# [Task prompt]
Restate the listing below exactly, images excluded.

# [Data extracts]

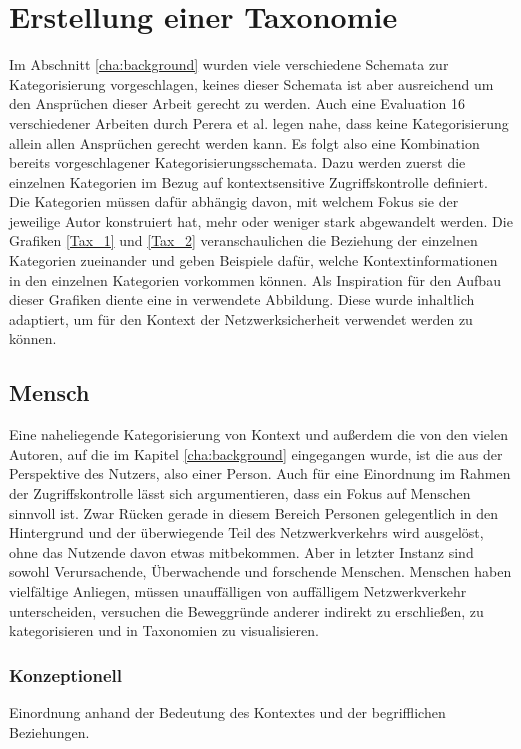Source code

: \section{ Erstellung einer Taxonomie }
Im Abschnitt \ref{cha:background} wurden viele verschiedene Schemata zur Kategorisierung vorgeschlagen, keines dieser Schemata ist aber ausreichend um den Ansprüchen dieser Arbeit gerecht zu werden. Auch eine Evaluation 16 verschiedener Arbeiten durch Perera et al. \cite{perera_context_2014} legen nahe, dass keine Kategorisierung allein allen Ansprüchen gerecht werden kann.
Es folgt also eine Kombination bereits vorgeschlagener Kategorisierungsschemata. Dazu werden zuerst die einzelnen Kategorien im Bezug auf kontextsensitive Zugriffskontrolle definiert. Die Kategorien müssen dafür abhängig davon, mit welchem Fokus sie der jeweilige Autor konstruiert hat, mehr oder weniger stark abgewandelt werden.
Die Grafiken \ref{Tax_1} und \ref{Tax_2} veranschaulichen die Beziehung der einzelnen Kategorien zueinander und geben Beispiele dafür, welche Kontextinformationen in den einzelnen Kategorien vorkommen können. Als Inspiration für den Aufbau dieser Grafiken diente eine in \cite{perera_context_2014} verwendete Abbildung. Diese wurde inhaltlich adaptiert, um für den Kontext der Netzwerksicherheit verwendet werden zu können. 
\subsection{Mensch}
Eine naheliegende Kategorisierung von Kontext und außerdem die von den vielen Autoren, auf die im Kapitel \ref{cha:background} eingegangen wurde, ist die aus der Perspektive des Nutzers, also einer Person. Auch für eine Einordnung im Rahmen der Zugriffskontrolle lässt sich argumentieren, dass ein Fokus auf Menschen sinnvoll ist. Zwar Rücken gerade in diesem Bereich Personen gelegentlich in den Hintergrund und der überwiegende Teil des Netzwerkverkehrs wird ausgelöst, ohne das Nutzende davon etwas mitbekommen. Aber in letzter Instanz sind sowohl Verursachende, Überwachende und forschende Menschen. Menschen haben vielfältige Anliegen, müssen unauffälligen von auffälligem Netzwerkverkehr unterscheiden, versuchen die Beweggründe anderer indirekt zu erschließen, zu kategorisieren und in Taxonomien zu visualisieren.

\subsubsection{Konzeptionell}
Einordnung anhand der Bedeutung des Kontextes und der begrifflichen Beziehungen.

# [Answer box]
Source code

: \section{ Erstellung einer Taxonomie }
Im Abschnitt \ref{cha:background} wurden viele verschiedene Schemata zur Kategorisierung vorgeschlagen, keines dieser Schemata ist aber ausreichend um den Ansprüchen dieser Arbeit gerecht zu werden. Auch eine Evaluation 16 verschiedener Arbeiten durch Perera et al. \cite{perera_context_2014} legen nahe, dass keine Kategorisierung allein allen Ansprüchen gerecht werden kann.
Es folgt also eine Kombination bereits vorgeschlagener Kategorisierungsschemata. Dazu werden zuerst die einzelnen Kategorien im Bezug auf kontextsensitive Zugriffskontrolle definiert. Die Kategorien müssen dafür abhängig davon, mit welchem Fokus sie der jeweilige Autor konstruiert hat, mehr oder weniger stark abgewandelt werden.
Die Grafiken \ref{Tax_1} und \ref{Tax_2} veranschaulichen die Beziehung der einzelnen Kategorien zueinander und geben Beispiele dafür, welche Kontextinformationen in den einzelnen Kategorien vorkommen können. Als Inspiration für den Aufbau dieser Grafiken diente eine in \cite{perera_context_2014} verwendete Abbildung. Diese wurde inhaltlich adaptiert, um für den Kontext der Netzwerksicherheit verwendet werden zu können. 
\subsection{Mensch}
Eine naheliegende Kategorisierung von Kontext und außerdem die von den vielen Autoren, auf die im Kapitel \ref{cha:background} eingegangen wurde, ist die aus der Perspektive des Nutzers, also einer Person. Auch für eine Einordnung im Rahmen der Zugriffskontrolle lässt sich argumentieren, dass ein Fokus auf Menschen sinnvoll ist. Zwar Rücken gerade in diesem Bereich Personen gelegentlich in den Hintergrund und der überwiegende Teil des Netzwerkverkehrs wird ausgelöst, ohne das Nutzende davon etwas mitbekommen. Aber in letzter Instanz sind sowohl Verursachende, Überwachende und forschende Menschen. Menschen haben vielfältige Anliegen, müssen unauffälligen von auffälligem Netzwerkverkehr unterscheiden, versuchen die Beweggründe anderer indirekt zu erschließen, zu kategorisieren und in Taxonomien zu visualisieren.

\subsubsection{Konzeptionell}
Einordnung anhand der Bedeutung des Kontextes und der begrifflichen Beziehungen.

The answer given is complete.